VIDEO: Braving the Detroit auto show
The North American International Auto Show has been a cornerstone of Detroit’s automotive influence for years. Showcasing the best in German and Japanese engineering, the annual show has been a staple of January life of Detroiters for years.
This year, fellow multimedia reporter Jordan Reed and I braved the mild Michigan snowfall and its incompetent drivers to the Cobo Center, where they all gather to pick their next car to drive insipidly slow at the first sign of wintry wrath.
I digress from reporting the weather, however, as the highlight was the powerful heat lamps that light the floor and melt the flesh off of swarms of the elderly.
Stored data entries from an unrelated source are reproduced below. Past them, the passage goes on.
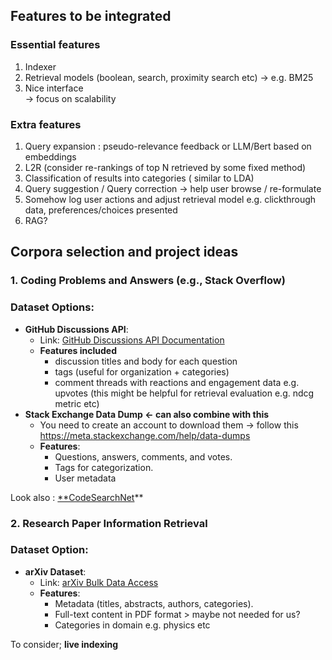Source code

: ## Features to be integrated

### Essential features

1. Indexer 
2. Retrieval models (boolean, search, proximity search etc) → e.g. BM25 
3. Nice interface <br>
→ focus on scalability

### Extra features

1. Query expansion :  pseudo-relevance feedback or LLM/Bert based on embeddings
2. L2R (consider  re-rankings of top N retrieved by some fixed method)
3. Classification of results into categories ( similar to LDA)
4. Query suggestion / Query correction → help user browse / re-formulate
5. Somehow log user actions and adjust retrieval model e.g. clickthrough data, preferences/choices presented
6. RAG?

## Corpora selection and project ideas

### **1. Coding Problems and Answers (e.g., Stack Overflow)**

### **Dataset Options**:

- **GitHub Discussions API**:
    - Link: [GitHub Discussions API Documentation](https://docs.github.com/en/graphql)
    - **Features included**
        - discussion titles and body for each question
        - tags (useful for organization + categories)
        - comment threads with reactions and engagement data e.g. upvotes (this might be helpful for retrieval evaluation e.g. ndcg metric etc)
- **Stack Exchange Data Dump ← can also combine with this**
    - You need to create an account to download them → follow this https://meta.stackexchange.com/help/data-dumps
    - **Features**:
        - Questions, answers, comments, and votes.
        - Tags for categorization.
        - User metadata

Look also : [**CodeSearchNet](https://github.com/github/CodeSearchNet/tree/master)** 

### **2. Research Paper Information Retrieval**

### **Dataset Option**:

- **arXiv Dataset**:
    - Link: [arXiv Bulk Data Access](https://info.arxiv.org/help/bulk_data/index.html)
    - **Features**:
        - Metadata (titles, abstracts, authors, categories).
        - Full-text content in PDF format > maybe not needed for us?
        - Categories in domain e.g. physics etc

To consider; **live indexing**

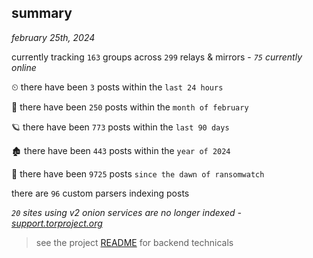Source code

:
## summary
_february 25th, 2024_

currently tracking `163` groups across `299` relays & mirrors - _`75` currently online_

⏲ there have been `3` posts within the `last 24 hours`

🦈 there have been `250` posts within the `month of february`

🪐 there have been `773` posts within the `last 90 days`

🏚 there have been `443` posts within the `year of 2024`

🦕 there have been `9725` posts `since the dawn of ransomwatch`

there are `96` custom parsers indexing posts

_`20` sites using v2 onion services are no longer indexed - [support.torproject.org](https://support.torproject.org/onionservices/v2-deprecation/)_

> see the project [README](https://github.com/joshhighet/ransomwatch#ransomwatch--) for backend technicals

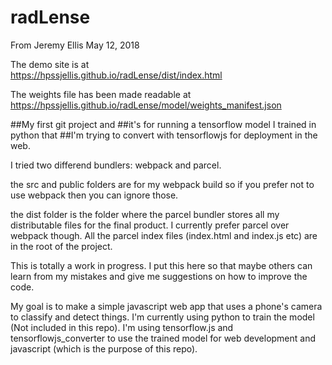 # radLense



From Jeremy Ellis
May 12, 2018

The demo site is at   
https://hpssjellis.github.io/radLense/dist/index.html



The weights file has been made readable at  
https://hpssjellis.github.io/radLense/model/weights_manifest.json



##My first git project and
##it's for running a tensorflow model I trained in python that
##I'm trying to convert with tensorflowjs for deployment in the web.


I tried two differend bundlers: webpack and parcel.

the src and public folders are for my webpack build so if you prefer not to use webpack then you can ignore those.

the dist folder is the folder where the parcel bundler stores all my distributable files for the final product.
I currently prefer parcel over webpack though. All the parcel index files (index.html and index.js etc) are in the root of the project.

This is totally a work in progress. I put this here so that maybe others can learn from my mistakes and give me suggestions on how to improve the code.

My goal is to make a simple javascript web app that uses a phone's camera to classify and detect things.
I'm currently using python to train the model (Not included in this repo).
I'm using tensorflow.js and tensorflowjs_converter to use the trained model for web development and javascript (which is the purpose of this repo).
2012’s NAIAS pinnacles were the innovative concept cars, basically the end-result of the auto industry’s “Take your Child to Work Day” and letting them go buck wild on a drafting board.
While the showdown of the showcases often range from the tiniest microcosms of vehicles to the abstract behemoth gas-guzzlers too hulking to be relevant, this is Michigan, not Texas, and bigger has lost it’s luster. Good news for me.
Small was in it to win it, with Mini-Coops and fuel-friendly vehicles being hot commodities this year. While the gas expenditure has its perks, the tiny trunk space barely has the capacity for containing a whole body (as is shown in our Auto Show video).
Another selling point for whose attractions attained the most prestige is whose eye candy was the most mouth-watering.
Like in aspect of our car mechanics, our European friends beat out the American companies by a landslide, sending out squadrons of beaus to become vessels for militias of men assaulting them at close-range about Catalytic Converters as a cover-up for staring at their skintight T-shirts.
In short, the auto industry is catering to the customer of the future — smaller and smaller everything with a surplus of techno.
Critics have raved it to be one of the most successful of Detroit’s car conventions in recent years.
Finally we can travel from point A to point B in comfortably cramped style! Perhaps when the student loans cease.